#### [Problem statement]
What lines in the records below contain the string "home"? Copy every one.

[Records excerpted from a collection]
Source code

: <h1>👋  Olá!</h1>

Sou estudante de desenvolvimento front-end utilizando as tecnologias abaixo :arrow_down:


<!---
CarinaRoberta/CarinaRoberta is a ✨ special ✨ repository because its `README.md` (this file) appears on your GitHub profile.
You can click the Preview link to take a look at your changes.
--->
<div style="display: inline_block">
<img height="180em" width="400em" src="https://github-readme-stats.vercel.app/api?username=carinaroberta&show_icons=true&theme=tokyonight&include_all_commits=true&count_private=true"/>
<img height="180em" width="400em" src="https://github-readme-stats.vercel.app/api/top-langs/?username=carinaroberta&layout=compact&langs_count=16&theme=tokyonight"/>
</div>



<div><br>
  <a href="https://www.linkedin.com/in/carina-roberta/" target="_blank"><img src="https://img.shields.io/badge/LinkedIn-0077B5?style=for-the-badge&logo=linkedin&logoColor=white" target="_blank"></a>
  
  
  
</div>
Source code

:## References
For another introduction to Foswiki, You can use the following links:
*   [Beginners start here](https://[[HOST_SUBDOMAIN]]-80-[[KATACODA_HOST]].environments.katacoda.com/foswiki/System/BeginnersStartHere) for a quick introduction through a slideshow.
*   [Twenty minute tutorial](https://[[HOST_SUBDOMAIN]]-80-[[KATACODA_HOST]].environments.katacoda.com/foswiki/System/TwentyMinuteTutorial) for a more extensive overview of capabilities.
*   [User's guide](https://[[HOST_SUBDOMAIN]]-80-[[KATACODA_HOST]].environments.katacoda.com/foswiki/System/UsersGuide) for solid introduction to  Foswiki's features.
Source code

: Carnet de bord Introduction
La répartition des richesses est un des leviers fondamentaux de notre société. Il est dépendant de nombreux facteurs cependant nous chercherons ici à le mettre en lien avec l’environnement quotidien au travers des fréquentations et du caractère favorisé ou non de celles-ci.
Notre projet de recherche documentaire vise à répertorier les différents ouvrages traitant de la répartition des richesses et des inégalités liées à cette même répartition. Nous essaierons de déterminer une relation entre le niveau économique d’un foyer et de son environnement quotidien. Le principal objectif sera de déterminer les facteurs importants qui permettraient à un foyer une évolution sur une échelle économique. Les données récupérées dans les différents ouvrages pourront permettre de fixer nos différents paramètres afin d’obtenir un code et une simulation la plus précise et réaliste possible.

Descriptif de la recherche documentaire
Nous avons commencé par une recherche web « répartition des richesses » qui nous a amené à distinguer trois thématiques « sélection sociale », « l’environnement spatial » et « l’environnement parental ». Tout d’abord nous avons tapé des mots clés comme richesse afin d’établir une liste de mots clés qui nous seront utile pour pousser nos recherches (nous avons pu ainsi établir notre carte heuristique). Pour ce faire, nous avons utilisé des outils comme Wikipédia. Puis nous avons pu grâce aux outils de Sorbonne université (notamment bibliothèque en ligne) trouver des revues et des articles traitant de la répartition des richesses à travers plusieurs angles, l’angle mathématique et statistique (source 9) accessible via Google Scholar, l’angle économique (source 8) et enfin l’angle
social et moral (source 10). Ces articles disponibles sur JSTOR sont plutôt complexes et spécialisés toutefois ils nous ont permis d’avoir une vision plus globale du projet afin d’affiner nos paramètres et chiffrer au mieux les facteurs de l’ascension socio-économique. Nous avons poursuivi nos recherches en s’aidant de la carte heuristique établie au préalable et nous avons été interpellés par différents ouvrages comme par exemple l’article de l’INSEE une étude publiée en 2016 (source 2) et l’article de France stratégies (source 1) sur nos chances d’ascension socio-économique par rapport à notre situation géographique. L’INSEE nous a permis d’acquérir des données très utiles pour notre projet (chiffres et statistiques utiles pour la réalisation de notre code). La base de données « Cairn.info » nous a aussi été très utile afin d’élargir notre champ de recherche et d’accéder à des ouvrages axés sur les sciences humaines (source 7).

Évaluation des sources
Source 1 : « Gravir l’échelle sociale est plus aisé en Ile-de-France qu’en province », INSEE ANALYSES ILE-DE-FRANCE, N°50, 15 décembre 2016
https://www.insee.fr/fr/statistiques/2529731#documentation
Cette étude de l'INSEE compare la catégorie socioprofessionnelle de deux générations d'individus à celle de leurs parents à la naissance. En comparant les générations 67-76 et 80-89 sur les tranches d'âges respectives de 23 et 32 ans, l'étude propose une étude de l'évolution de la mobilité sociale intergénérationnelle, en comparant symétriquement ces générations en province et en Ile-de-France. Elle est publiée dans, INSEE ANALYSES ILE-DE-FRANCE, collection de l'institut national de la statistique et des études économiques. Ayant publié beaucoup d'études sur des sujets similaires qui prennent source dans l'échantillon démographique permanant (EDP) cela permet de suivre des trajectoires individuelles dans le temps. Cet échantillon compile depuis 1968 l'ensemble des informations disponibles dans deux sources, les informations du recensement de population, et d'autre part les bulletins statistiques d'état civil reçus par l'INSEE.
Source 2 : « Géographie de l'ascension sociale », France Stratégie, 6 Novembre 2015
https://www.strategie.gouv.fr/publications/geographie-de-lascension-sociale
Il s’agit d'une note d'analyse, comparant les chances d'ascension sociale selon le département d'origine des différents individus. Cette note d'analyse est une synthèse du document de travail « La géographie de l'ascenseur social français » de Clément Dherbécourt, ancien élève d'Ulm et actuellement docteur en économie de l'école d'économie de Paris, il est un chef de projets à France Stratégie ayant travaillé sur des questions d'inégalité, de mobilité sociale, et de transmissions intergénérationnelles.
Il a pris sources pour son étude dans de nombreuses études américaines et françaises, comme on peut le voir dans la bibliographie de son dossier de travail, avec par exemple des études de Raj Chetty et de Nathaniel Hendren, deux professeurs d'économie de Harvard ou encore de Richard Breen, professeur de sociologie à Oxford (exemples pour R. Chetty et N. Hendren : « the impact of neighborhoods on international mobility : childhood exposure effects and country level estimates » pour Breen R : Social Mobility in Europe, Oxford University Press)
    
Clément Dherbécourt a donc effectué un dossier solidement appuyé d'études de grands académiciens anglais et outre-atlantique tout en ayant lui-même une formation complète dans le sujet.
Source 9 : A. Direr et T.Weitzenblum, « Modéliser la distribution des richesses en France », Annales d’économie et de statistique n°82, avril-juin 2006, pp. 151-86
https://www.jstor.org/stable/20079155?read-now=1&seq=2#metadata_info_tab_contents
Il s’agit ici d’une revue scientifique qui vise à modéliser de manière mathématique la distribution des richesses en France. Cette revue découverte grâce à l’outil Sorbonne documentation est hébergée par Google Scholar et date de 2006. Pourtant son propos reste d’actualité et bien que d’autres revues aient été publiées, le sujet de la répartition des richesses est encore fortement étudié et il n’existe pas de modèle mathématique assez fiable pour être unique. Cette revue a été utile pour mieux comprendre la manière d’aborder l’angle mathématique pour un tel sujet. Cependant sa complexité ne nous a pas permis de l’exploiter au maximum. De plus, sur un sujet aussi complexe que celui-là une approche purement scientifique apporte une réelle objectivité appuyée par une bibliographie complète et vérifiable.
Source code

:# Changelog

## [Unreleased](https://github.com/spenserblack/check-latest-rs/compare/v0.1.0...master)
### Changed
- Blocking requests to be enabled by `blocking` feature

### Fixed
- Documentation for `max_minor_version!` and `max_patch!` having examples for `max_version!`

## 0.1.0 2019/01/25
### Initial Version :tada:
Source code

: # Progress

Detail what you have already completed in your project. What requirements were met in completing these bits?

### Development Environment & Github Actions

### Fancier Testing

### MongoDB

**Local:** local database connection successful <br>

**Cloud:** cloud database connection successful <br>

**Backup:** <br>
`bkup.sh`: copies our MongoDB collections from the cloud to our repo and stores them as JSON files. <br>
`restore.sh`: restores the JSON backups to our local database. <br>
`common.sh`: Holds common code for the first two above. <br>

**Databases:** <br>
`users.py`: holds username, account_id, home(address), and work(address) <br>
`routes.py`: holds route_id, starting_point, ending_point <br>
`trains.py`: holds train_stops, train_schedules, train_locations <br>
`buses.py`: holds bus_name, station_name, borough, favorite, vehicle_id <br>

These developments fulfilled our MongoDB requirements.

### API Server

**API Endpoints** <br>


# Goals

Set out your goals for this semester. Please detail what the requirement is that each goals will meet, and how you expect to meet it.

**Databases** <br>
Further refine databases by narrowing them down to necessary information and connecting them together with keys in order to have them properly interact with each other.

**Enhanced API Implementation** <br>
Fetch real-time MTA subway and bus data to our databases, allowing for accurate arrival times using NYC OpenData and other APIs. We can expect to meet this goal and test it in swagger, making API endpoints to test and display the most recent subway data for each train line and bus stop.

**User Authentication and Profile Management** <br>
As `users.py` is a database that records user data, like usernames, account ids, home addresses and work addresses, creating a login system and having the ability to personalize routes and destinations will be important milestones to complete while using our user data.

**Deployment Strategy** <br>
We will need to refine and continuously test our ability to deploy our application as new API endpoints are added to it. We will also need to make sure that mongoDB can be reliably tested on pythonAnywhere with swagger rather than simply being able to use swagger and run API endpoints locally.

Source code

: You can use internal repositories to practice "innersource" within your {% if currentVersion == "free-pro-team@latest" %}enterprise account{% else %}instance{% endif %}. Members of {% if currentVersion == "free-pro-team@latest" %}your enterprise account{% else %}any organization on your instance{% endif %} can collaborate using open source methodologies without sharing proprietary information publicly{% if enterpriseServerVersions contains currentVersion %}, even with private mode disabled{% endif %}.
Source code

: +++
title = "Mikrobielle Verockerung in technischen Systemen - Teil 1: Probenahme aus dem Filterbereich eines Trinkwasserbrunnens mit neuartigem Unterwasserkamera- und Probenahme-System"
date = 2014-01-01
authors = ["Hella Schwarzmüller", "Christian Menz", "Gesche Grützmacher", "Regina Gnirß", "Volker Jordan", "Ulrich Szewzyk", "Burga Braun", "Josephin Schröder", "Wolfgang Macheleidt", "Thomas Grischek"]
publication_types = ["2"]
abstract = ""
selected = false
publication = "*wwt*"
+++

#### [Solution to this problem]
`users.py`: holds username, account_id, home(address), and work(address) <br>
As `users.py` is a database that records user data, like usernames, account ids, home addresses and work addresses, creating a login system and having the ability to personalize routes and destinations will be important milestones to complete while using our user data.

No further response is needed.